The Politics of Deafness embarks upon a post-modern examination of the search for identity in deafness and its relationship to the prevalent hearing culture that has marginalized Deaf people. Author Owen Wrigley plainly states his intention to disrupt “normal” thought about the popularly considered condition of deafness as a physical deficiency. From his decade of experience working and living in the Deaf community in Thailand, he uses wide-ranging examples to go beyond disputing conventional theorists for their interpretation of deafness as the lack of a sensory function. By calling attention to the different lingual potential created by the instant visual expression of cyberspace, he explodes orthodox conceptualization of the nature of language as serially ordered and dependent upon sound.

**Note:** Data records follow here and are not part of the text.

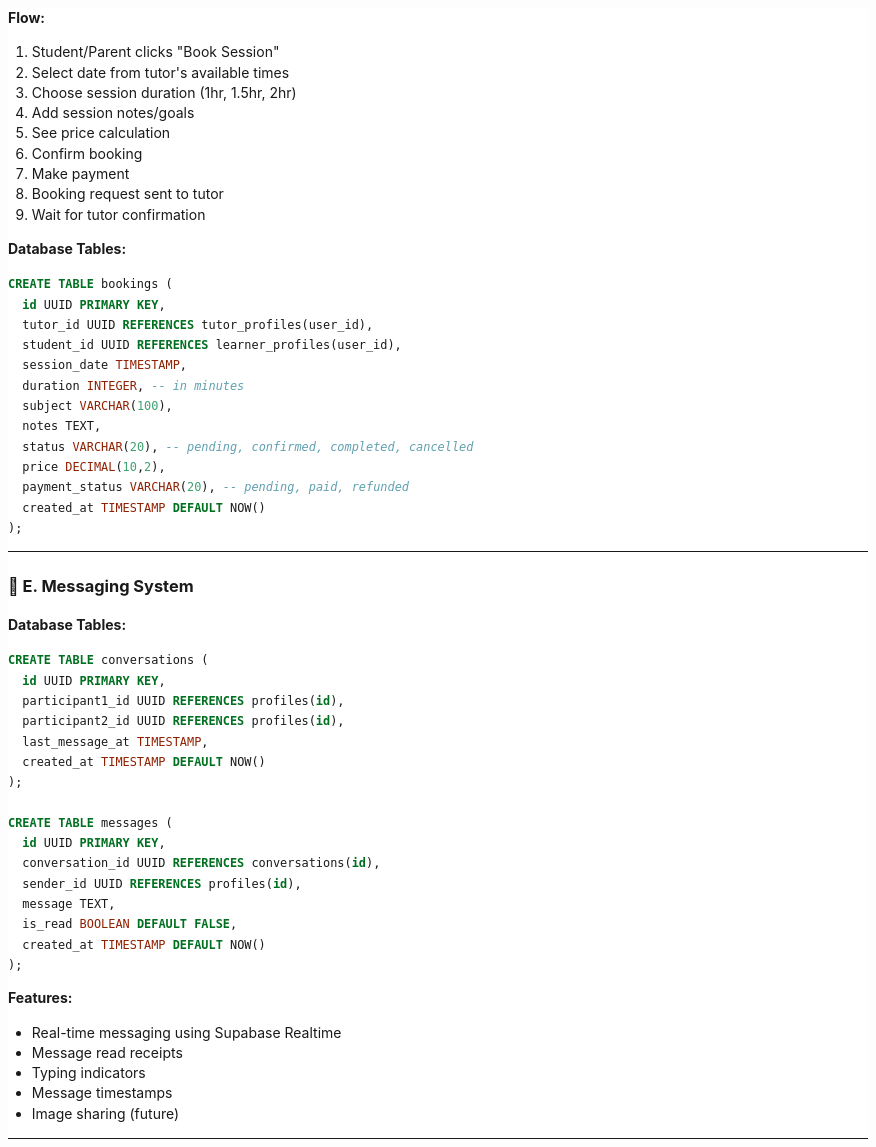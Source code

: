 **Flow:**
1. Student/Parent clicks "Book Session"
2. Select date from tutor's available times
3. Choose session duration (1hr, 1.5hr, 2hr)
4. Add session notes/goals
5. See price calculation
6. Confirm booking
7. Make payment
8. Booking request sent to tutor
9. Wait for tutor confirmation

**Database Tables:**
```sql
CREATE TABLE bookings (
  id UUID PRIMARY KEY,
  tutor_id UUID REFERENCES tutor_profiles(user_id),
  student_id UUID REFERENCES learner_profiles(user_id),
  session_date TIMESTAMP,
  duration INTEGER, -- in minutes
  subject VARCHAR(100),
  notes TEXT,
  status VARCHAR(20), -- pending, confirmed, completed, cancelled
  price DECIMAL(10,2),
  payment_status VARCHAR(20), -- pending, paid, refunded
  created_at TIMESTAMP DEFAULT NOW()
);
```

---

### **💬 E. Messaging System**

**Database Tables:**
```sql
CREATE TABLE conversations (
  id UUID PRIMARY KEY,
  participant1_id UUID REFERENCES profiles(id),
  participant2_id UUID REFERENCES profiles(id),
  last_message_at TIMESTAMP,
  created_at TIMESTAMP DEFAULT NOW()
);

CREATE TABLE messages (
  id UUID PRIMARY KEY,
  conversation_id UUID REFERENCES conversations(id),
  sender_id UUID REFERENCES profiles(id),
  message TEXT,
  is_read BOOLEAN DEFAULT FALSE,
  created_at TIMESTAMP DEFAULT NOW()
);
```

**Features:**
- Real-time messaging using Supabase Realtime
- Message read receipts
- Typing indicators
- Message timestamps
- Image sharing (future)

---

n bold style, this provocative work poses the relationship of the bodies physical and mental of Deaf people as subject to a form of "colonialism" by the dominant Hearing culture. It proceeds to expose and attack presumptions and practices that derive from and descend upon deaf bodies. Related analysis also addresses tensions little noted in the current literature on deafness and on the popular move to reconstitute Deafness as a global culture.

Through displacement of logistical anchors, ironic stances, and disconcerting perspectives, The Politics of Deafness practices a form of de-naturalization to demand space within and between the normalizing frames of daily lives. By doing so, it offers an insightful and intriguing perspective on the meanings of Deafness, the politics of Deaf identity, and what it costs to be “unusual.”